Will Oil be The #1 Asset Over The Next Year?

Peter Stephens

The oil price has soared in recent months. Brent Crude has risen from $46 per barrel in June to over $60 per barrel in recent weeks. This has caught many investors by surprise, since sentiment towards the oil and gas industry has generally remained somewhat cautious in 2017.

However, supply cuts by OPEC members and continued growth in demand have helped to push the price of oil to its highest level in over two years. Could this be the right time to buy into its growth story?

An upbeat outlook?

While green technology is undoubtedly causing demand for oil to come under pressure, it is forecast to remain a key part of the energy mix in future decades. That’s especially the case in emerging economies, where oil is expected to remain popular in transportation and other industries. This could mean that the supply surplus of recent years continues to be eroded, and this may be good news for the oil price.

In addition, OPEC’s supply cut could be repeated once the current agreement ends. Saudi Arabia stated recently that it remains committed to ending the global supply glut, and this could mean that an extension to the current supply cut could be ahead.

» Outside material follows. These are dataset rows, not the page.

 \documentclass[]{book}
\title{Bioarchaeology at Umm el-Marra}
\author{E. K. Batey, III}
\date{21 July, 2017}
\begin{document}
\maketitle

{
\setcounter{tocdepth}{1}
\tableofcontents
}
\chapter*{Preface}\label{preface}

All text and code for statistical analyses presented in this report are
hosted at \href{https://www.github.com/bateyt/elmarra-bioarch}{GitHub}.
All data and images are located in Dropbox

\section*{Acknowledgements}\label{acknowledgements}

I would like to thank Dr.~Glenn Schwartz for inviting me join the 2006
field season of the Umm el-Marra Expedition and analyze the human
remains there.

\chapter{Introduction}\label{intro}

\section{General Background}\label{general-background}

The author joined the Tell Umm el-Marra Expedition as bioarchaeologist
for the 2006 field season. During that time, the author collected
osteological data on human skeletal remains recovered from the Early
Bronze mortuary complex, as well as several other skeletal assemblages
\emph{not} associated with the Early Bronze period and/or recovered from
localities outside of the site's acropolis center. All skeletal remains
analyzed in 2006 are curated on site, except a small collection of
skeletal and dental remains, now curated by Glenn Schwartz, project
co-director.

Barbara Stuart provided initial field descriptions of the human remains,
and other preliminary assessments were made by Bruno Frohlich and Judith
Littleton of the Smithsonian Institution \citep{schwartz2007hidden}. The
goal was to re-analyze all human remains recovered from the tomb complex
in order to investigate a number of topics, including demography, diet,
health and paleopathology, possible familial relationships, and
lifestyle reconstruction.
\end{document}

Even if OPEC fails to agree on further supply reductions, the relative lack of exploration spend in recent years across the industry could mean that demand outpaces supply in future years. With the oil price being at a low ebb, many oil majors have reduced capex levels to improve their financial positions. This may mean that there is a reduction of new assets coming onstream in the medium term on a comparative basis.

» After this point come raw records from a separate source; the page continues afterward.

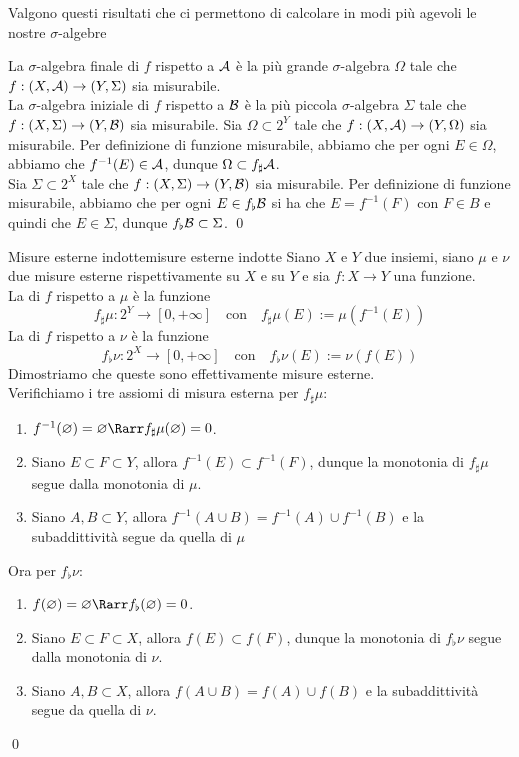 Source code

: \documentclass{article}
\renewcommand\A{\mc{A}}
\begin{document}
Valgono questi risultati che ci permettono di calcolare in modi più agevoli le nostre $\sigma$-algebre

\begin{proposition}{}{}
    La $\sigma$-algebra finale di $f$ rispetto a $\A$ è la più grande $\sigma$-algebra $\Omega$ tale che $f : (X,\A)\to (Y,\Sigma)$ sia misurabile.\\
    La $\sigma$-algebra iniziale di $f$ rispetto a $\mathcal{B}$ è la più piccola $\sigma$-algebra $\Sigma$ tale che $f : (X,\Sigma)\to (Y,\mathcal{B})$ sia misurabile.
    \proof
    Sia $\Omega \subset 2^Y$ tale che $f : (X,\A)\to (Y,\Omega)$ sia misurabile. Per definizione di funzione misurabile, abbiamo che per ogni $E \in \Omega$, abbiamo che $f^{-1}(E)\in \A$, dunque $\Omega\subset f_\sharp\A$.\\
    Sia $\Sigma \subset 2^X$ tale che $f : (X,\Sigma)\to (Y,\mathcal{B})$ sia misurabile. Per definizione di funzione misurabile, abbiamo che per ogni $E \in f_\flat\mathcal{B}$ si ha che $E = f^{-1}(F)$ con $F \in B$ e quindi che $E \in \Sigma$, dunque $f_\flat\mathcal{B}\subset \Sigma$.
    \qed
\end{proposition}

\begin{definition}{Misure esterne indotte}{misure esterne indotte}
    Siano $X$ e $Y$ due insiemi, siano $\mu$ e $\nu$ due misure esterne rispettivamente su $X$ e su $Y$ e sia $f:X\to Y$ una funzione.\\
    La  di $f$ rispetto a $\mu$ è la funzione
    \[f_\sharp\mu : 2^Y \to [0,+\infty] \quad \text{con} \quad f_\sharp\mu(E):= \mu(f^{-1}(E)) \]
    La  di $f$ rispetto a $\nu$ è la funzione
    \[f_\flat\nu : 2^X \to [0,+\infty] \quad \text{con} \quad f_\flat\nu(E) := \nu(f(E))\]
    \proof 
    Dimostriamo che queste sono effettivamente misure esterne.\\
    Verifichiamo i tre assiomi di misura esterna per $f_\sharp\mu$:\begin{enumerate}
        \item $f^{-1}(\varnothing) = \varnothing \Rarr f_\sharp\mu(\varnothing) = 0$.
        \item Siano $E \subset F \subset Y$, allora $f^{-1}(E)\subset f^{-1}(F)$, dunque la monotonia di $f_\sharp\mu$ segue dalla monotonia di $\mu$.
        \item Siano $A,B \subset Y$, allora $f^{-1}(A\cup B)= f^{-1}(A) \cup f^{-1}(B)$ e la subaddittività segue da quella di $\mu$
    \end{enumerate}
    Ora per $f_\flat\nu$:\begin{enumerate}
        \item $f(\varnothing) = \varnothing \Rarr f_\flat(\varnothing) = 0$.
        \item Siano $E \subset F \subset X$, allora $f(E)\subset f(F)$, dunque la monotonia di $f_\flat\nu$ segue dalla monotonia di $\nu$.
        \item Siano $A,B \subset X$, allora $f(A \cup B) = f(A)\cup f(B)$ e la subaddittività segue da quella di $\nu$.
    \end{enumerate}
    \qed
\end{definition}
\end{document}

Potential investment opportunities

Of course, with the oil price being relatively low in recent years, a number of oil and gas companies trade on enticing valuations. Investor sentiment still does not appear to be particularly strong at the present time despite the rise of the oil price in recent months. This could mean that it is possible to obtain a wide margin of safety from stocks operating across the industry. This may provide investors with an optimum risk/reward opportunity for the medium term.

Buying oil and gas companies rather than trading the asset itself may also provide a degree of diversity, since some resources stocks have other, non-oil assets in their asset base. Furthermore, with global inflation potentially rising in future years, the dividends paid by stocks could enhance the possible rise of the oil price over the long run.

Looking ahead

Clearly, the oil price remains highly volatile. Green technology and the prospect of a return to higher OPEC production could keep its growth pegged back to some extent. However, with valuations across the industry generally being low and there being a lack of exploration spend as well as possible future demand rises, now could be a good time to buy oil stocks for the long term.